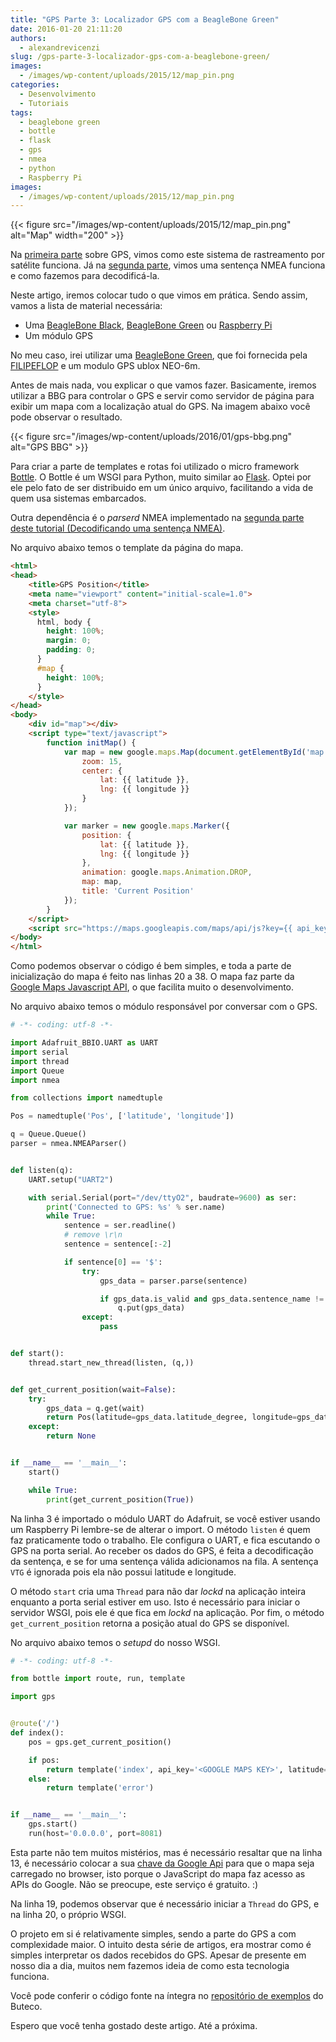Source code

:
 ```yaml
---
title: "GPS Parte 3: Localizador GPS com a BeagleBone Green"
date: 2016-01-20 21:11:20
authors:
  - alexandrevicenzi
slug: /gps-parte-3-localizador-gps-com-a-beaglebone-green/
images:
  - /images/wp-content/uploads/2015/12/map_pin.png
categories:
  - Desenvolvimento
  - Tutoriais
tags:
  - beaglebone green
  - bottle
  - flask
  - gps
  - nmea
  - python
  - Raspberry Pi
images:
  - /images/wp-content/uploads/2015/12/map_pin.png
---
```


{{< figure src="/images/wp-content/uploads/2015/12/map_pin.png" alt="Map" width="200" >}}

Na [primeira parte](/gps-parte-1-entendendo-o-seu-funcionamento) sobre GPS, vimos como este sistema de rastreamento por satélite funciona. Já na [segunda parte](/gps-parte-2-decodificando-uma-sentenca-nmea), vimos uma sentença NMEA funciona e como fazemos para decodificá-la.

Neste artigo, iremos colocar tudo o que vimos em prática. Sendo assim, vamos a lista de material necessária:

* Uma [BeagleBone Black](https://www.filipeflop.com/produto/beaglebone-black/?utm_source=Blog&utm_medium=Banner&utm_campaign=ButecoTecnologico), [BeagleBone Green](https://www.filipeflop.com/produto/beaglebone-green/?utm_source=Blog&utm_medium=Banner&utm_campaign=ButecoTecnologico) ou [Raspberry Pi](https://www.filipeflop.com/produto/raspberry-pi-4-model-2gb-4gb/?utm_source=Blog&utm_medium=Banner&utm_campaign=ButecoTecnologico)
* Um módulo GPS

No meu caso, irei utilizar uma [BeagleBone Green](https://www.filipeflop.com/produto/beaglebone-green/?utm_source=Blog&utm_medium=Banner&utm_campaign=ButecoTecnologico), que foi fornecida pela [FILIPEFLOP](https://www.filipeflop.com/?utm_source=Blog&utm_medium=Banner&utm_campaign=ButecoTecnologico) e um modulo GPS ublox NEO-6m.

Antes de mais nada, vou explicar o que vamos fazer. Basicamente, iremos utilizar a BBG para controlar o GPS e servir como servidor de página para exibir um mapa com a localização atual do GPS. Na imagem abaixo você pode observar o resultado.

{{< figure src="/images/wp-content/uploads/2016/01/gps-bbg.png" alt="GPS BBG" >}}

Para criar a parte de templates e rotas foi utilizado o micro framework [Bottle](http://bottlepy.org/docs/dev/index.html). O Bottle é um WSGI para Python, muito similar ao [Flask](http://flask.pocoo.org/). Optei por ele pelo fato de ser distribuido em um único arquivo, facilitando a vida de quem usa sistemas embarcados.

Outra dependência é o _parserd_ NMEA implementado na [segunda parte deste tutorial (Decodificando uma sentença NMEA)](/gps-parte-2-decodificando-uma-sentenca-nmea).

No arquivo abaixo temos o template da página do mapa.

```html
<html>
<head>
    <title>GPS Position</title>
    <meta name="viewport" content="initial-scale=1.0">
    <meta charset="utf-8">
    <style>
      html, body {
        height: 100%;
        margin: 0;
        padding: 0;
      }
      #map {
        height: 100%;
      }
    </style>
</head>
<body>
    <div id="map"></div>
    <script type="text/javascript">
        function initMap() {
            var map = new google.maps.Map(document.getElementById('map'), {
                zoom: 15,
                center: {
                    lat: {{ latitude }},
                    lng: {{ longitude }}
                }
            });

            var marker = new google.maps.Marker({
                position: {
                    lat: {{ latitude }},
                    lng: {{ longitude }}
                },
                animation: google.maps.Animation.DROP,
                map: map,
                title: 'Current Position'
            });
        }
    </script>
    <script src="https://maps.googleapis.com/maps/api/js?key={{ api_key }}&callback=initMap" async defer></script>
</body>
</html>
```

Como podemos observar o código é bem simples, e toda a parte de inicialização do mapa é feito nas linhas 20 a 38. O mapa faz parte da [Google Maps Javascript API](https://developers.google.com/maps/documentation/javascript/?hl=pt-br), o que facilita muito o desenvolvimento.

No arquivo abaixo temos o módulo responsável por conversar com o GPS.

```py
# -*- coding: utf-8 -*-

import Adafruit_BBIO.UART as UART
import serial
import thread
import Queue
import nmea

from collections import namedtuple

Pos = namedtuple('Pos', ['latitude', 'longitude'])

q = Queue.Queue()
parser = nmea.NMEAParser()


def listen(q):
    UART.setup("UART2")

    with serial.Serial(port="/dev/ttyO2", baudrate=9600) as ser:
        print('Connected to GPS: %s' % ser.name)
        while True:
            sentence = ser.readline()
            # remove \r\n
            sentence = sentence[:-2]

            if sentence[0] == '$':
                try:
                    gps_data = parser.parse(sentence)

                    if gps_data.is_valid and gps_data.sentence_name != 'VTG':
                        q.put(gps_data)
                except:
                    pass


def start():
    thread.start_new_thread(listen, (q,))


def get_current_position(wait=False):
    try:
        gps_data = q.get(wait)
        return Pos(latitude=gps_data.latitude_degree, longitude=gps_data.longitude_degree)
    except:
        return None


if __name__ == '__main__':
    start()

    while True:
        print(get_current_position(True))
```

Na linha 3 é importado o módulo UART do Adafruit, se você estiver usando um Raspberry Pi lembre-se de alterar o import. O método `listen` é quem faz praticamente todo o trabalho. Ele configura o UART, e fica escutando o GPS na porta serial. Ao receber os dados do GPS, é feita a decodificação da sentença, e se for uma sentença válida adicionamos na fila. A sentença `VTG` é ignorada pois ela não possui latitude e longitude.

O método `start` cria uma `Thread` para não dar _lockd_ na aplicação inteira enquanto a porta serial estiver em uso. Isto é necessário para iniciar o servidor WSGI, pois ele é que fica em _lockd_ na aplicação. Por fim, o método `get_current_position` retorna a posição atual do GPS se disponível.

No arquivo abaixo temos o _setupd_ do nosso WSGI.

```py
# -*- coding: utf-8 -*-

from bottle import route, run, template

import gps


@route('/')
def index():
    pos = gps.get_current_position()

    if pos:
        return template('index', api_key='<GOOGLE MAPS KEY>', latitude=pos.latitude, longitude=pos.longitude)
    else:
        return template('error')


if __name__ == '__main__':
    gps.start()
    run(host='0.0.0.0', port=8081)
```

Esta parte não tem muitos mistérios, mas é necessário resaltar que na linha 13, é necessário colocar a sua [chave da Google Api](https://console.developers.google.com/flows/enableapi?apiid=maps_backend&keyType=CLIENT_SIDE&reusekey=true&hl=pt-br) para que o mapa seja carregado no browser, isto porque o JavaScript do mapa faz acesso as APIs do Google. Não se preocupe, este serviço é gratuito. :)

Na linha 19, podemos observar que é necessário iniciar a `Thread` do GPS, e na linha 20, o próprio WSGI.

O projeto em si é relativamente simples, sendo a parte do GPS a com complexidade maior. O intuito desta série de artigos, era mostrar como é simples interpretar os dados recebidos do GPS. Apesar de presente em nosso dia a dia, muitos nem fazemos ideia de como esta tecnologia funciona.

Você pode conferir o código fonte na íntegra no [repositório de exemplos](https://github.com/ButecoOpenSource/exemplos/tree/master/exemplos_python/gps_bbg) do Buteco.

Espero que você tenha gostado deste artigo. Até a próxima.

• • • • •

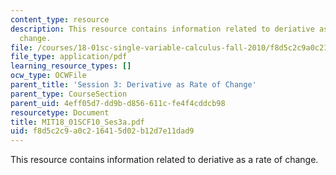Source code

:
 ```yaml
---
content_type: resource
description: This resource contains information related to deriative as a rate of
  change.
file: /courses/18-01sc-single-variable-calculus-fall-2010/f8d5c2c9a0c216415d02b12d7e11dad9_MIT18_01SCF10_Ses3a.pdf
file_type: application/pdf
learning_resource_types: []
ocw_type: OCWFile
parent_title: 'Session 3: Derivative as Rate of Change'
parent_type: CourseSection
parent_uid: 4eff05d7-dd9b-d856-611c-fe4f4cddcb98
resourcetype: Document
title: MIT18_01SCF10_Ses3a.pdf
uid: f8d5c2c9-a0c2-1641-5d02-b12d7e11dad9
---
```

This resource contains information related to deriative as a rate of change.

• • • • •

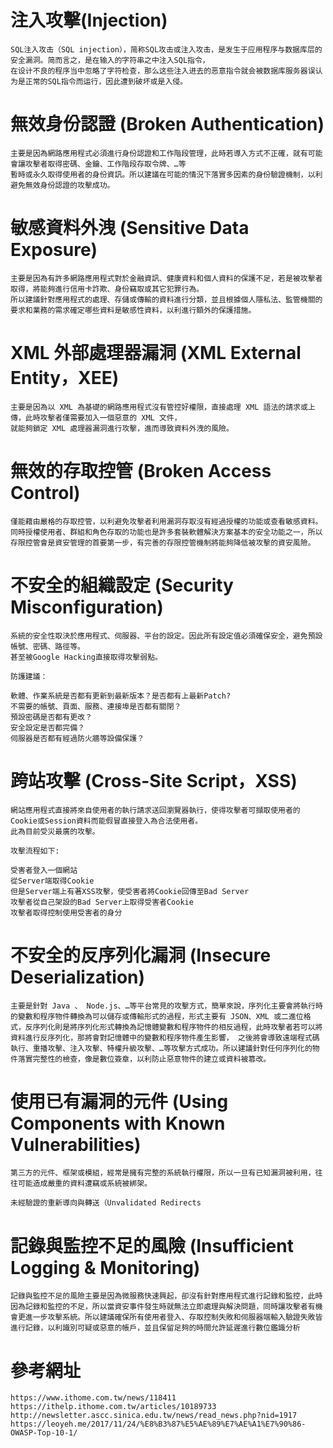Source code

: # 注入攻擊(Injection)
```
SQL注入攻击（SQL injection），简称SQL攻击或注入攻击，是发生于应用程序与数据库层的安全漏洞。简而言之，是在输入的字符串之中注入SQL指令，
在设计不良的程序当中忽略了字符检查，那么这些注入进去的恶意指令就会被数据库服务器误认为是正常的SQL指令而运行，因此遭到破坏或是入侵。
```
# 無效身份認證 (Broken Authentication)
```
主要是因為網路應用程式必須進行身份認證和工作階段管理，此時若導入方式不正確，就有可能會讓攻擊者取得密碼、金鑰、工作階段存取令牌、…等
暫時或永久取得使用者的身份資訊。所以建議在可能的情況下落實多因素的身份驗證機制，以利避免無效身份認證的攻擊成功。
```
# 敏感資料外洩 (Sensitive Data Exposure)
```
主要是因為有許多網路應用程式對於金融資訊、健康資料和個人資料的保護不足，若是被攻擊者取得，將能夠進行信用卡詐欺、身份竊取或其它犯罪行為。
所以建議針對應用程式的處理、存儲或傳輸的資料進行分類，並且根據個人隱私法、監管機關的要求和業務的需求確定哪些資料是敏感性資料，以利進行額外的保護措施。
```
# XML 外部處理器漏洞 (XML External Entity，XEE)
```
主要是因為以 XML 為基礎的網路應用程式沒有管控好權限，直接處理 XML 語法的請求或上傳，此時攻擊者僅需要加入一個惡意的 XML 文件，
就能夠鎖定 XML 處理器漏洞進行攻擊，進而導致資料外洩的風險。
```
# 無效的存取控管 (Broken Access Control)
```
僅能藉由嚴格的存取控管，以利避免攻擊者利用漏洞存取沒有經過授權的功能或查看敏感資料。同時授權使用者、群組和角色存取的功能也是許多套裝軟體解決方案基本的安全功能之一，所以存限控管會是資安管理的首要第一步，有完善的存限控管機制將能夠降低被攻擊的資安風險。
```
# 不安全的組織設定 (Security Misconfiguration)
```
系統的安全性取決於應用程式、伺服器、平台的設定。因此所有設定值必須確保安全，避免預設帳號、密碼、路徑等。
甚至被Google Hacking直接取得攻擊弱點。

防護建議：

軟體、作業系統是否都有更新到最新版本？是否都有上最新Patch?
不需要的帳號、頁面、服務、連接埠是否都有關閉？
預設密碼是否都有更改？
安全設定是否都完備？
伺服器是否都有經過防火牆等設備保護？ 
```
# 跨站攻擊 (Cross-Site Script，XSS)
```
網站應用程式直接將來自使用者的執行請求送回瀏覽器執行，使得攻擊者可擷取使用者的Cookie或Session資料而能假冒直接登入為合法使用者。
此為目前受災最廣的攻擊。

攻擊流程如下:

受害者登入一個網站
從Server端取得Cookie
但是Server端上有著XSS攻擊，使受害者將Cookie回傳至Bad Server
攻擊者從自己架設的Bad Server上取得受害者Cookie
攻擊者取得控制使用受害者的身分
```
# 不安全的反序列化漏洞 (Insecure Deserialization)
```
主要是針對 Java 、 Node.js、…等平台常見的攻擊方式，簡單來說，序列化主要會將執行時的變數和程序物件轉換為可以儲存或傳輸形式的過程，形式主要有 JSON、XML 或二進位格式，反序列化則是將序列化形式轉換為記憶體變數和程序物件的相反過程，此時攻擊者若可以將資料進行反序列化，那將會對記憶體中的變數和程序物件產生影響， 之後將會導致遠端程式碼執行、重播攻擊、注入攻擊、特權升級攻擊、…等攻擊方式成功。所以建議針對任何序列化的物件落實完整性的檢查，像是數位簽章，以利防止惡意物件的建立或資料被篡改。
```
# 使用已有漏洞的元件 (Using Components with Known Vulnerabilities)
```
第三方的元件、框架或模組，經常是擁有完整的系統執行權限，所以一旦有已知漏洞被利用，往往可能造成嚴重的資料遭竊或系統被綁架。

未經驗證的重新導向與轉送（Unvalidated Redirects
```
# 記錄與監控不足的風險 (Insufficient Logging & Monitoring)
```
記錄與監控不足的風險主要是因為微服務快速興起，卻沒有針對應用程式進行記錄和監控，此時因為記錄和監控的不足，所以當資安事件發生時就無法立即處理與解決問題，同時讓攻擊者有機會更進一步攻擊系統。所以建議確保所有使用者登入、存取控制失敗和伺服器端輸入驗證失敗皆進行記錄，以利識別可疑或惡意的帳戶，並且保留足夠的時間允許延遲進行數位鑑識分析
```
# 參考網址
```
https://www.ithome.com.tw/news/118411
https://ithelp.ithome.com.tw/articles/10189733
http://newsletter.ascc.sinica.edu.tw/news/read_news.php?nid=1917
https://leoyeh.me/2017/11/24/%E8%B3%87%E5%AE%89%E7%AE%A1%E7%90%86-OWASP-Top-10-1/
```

• • • • •

## Exercise
Copy each line in the listing where "meta" appears.

## Exercise response
    <meta name="viewport" content="initial-scale=1.0">
    <meta charset="utf-8">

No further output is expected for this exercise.